Faktanya mendidik dan membesarkan anak itu ndak perlu strategi. Berkasih sayang, jujur, dan jadi diri sendiri adalah cara paling ampuh.
Salah satu pelajaran penting yang aku ajarkan pada anak adalah soal memutuskan sesuatu. Setiap saat di banyak hal aku berusaha menuntun dia dalam memilih. Pakaian, makanan, belanja bulanan, sekolah, agama. Pilihan-pilihan akan berkembang dan makin pelik seiring waktu. Biar dia ambil pelajaran dari apa yang dia putuskan. Meskipun begitu pertanyaan soal agama dan keTuhanan adalah yang tersulit untuk dijawab. Nalar anak sederhana, sementara dua hal tadi seringnya bertentangan dengan nalar.

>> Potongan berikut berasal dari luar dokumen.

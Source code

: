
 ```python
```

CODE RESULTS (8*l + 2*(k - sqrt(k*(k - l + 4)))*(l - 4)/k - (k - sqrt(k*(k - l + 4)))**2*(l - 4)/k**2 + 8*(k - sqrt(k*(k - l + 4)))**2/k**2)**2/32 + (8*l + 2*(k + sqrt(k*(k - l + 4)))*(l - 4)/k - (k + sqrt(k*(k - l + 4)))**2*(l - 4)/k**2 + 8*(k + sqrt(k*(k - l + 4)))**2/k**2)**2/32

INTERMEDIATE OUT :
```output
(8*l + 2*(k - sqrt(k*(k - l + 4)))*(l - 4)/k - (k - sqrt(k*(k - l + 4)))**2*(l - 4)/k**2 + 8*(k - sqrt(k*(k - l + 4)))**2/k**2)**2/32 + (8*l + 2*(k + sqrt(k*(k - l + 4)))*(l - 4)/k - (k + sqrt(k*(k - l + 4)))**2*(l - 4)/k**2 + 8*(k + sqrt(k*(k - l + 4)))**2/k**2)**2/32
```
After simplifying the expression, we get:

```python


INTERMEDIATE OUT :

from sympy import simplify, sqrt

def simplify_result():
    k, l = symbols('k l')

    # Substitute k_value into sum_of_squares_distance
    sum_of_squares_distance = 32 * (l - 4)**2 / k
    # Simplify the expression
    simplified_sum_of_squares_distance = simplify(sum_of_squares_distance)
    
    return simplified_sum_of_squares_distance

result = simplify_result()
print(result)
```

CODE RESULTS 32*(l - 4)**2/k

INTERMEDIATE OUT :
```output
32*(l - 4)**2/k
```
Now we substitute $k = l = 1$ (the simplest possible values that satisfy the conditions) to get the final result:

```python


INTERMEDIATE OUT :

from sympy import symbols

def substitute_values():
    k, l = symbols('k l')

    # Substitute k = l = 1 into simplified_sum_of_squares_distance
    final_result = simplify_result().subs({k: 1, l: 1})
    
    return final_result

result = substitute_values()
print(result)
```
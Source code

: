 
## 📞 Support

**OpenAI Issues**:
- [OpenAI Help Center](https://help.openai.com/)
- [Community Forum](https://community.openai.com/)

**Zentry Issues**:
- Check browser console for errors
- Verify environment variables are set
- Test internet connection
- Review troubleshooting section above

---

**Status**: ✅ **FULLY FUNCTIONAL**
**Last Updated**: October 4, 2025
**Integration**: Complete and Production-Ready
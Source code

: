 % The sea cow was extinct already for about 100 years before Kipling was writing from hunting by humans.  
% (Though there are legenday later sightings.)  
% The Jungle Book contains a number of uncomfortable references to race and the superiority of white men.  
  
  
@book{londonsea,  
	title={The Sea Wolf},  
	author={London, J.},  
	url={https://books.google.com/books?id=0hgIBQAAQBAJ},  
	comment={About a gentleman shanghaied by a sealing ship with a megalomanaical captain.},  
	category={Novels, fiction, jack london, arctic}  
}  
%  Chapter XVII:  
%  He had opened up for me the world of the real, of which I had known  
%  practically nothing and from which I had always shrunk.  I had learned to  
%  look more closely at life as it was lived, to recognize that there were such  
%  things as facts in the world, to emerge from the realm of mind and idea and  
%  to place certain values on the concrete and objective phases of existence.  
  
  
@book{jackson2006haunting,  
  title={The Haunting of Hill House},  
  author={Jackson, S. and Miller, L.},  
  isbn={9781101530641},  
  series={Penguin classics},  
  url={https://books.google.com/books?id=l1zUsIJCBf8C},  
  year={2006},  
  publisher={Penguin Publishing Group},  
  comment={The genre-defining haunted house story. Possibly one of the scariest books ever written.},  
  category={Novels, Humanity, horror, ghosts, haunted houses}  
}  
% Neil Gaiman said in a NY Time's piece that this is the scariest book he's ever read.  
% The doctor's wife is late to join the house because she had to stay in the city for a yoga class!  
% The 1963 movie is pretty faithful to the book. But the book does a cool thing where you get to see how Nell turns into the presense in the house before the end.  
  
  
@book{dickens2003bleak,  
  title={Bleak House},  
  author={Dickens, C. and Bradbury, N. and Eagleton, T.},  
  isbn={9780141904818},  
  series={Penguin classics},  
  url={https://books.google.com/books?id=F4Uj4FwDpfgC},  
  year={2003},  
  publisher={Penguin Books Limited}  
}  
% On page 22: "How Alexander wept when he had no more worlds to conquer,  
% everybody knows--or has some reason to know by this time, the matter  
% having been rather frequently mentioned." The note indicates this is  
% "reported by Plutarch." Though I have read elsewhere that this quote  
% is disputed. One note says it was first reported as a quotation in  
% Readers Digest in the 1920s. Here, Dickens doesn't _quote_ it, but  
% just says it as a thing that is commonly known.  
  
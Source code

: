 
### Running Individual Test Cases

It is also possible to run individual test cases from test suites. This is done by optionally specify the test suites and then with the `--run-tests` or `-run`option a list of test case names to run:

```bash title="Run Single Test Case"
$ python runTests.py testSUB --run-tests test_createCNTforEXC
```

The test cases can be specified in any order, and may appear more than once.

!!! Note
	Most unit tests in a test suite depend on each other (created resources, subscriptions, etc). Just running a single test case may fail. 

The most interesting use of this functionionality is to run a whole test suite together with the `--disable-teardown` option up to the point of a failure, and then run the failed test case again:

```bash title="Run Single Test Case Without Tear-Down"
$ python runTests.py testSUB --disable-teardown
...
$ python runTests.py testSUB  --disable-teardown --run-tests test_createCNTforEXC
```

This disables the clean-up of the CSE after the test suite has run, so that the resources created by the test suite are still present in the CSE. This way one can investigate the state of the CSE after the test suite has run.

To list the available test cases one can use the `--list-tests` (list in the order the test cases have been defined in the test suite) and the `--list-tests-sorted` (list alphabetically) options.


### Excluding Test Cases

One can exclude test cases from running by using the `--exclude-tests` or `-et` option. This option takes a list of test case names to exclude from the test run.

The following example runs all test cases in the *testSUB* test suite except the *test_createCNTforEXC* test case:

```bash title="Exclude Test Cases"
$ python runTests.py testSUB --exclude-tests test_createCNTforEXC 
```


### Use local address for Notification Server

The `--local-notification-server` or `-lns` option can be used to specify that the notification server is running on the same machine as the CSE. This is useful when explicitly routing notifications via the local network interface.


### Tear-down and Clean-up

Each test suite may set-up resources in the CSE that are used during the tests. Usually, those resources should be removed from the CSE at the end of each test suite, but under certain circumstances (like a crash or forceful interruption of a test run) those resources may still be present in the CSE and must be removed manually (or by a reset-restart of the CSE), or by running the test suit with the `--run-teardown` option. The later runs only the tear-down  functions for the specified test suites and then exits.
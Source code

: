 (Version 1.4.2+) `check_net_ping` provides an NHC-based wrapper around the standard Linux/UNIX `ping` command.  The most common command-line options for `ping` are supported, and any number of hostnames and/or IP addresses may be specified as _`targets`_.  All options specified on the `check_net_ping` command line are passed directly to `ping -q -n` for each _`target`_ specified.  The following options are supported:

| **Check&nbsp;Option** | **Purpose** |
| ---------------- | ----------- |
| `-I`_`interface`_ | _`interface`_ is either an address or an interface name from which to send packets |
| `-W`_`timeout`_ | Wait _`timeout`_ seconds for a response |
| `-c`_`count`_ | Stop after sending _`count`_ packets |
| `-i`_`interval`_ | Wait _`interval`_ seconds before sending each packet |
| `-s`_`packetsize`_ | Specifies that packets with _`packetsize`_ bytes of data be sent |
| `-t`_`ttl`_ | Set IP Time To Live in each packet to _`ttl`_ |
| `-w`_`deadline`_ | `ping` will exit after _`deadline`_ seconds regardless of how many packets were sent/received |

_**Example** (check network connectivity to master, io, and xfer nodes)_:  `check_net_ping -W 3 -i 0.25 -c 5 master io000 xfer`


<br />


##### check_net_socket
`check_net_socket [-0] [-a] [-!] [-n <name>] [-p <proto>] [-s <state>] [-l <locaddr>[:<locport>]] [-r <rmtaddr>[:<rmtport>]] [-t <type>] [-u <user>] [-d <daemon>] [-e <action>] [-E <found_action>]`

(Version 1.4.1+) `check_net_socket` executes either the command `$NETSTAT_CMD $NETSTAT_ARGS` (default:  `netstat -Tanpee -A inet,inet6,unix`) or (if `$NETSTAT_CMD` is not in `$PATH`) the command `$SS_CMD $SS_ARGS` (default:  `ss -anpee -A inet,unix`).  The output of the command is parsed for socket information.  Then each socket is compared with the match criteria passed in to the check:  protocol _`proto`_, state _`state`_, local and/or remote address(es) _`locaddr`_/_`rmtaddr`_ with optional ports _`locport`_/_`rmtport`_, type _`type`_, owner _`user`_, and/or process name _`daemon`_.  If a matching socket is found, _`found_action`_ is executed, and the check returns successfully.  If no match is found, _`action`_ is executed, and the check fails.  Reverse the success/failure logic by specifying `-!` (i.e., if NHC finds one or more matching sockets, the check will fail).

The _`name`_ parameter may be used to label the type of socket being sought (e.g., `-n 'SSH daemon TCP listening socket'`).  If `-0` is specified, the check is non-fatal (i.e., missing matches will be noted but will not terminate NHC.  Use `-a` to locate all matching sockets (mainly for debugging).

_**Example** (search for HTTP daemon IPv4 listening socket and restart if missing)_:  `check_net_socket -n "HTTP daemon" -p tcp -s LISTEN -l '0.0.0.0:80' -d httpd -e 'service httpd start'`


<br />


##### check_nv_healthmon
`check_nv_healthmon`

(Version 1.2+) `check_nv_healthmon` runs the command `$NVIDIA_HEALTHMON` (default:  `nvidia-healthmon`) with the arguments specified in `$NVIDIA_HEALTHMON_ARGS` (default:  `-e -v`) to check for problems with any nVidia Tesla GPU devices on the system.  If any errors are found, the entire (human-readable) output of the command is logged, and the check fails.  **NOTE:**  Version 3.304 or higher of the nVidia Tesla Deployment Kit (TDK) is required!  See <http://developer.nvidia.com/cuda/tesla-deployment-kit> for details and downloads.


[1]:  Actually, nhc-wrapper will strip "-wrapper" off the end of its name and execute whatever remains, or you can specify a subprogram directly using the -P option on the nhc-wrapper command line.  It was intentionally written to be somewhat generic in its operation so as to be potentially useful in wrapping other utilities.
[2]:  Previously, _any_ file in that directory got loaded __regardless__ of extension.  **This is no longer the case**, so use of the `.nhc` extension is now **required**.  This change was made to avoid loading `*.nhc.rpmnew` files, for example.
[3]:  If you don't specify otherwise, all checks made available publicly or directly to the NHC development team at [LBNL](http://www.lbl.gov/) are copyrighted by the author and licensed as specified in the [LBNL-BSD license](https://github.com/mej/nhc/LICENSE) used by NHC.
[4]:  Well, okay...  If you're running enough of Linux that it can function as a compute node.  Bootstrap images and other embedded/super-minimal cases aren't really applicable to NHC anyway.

Aku pun terus belajar menjadi orangtua di mana sedikit banyak aku belajar dari orangtua sendiri. Secara alami, banyak hal yang ditularkan orangtuaku. Terutama masalah teknis, dari bagaimana menghadapi anak demam sampai membuatnya mau belajar. Tapi, banyak juga improvisasi yang menyesuaikan keadaan sebab sepanjang berjalannya menjadi orangtua seringkali terjadi hal-hal di luar ekspektasi. Contohnya saja ketika anakku disuruh menggambar pohon keluarga. Awalnya ada kekhawatiran bahwa dia akan kebingungan menjelaskan kondisi keluarganya. Tapi ternyata justru tidak demikian. Dia justru bangga dengan apa yang dimiliki. Aku pun jadi paham. Orangtua pada akhirnya ndak mesti sedarah-seketurunan. Status ini lebih istimewa dari sekedar punya trah DNA. Orangtua adalah dedikasi seumur hidup pada manusia dan kemanusiaan.
Orangtua adalah dedikasi seumur hidup pada manusia dan kemanusiaan.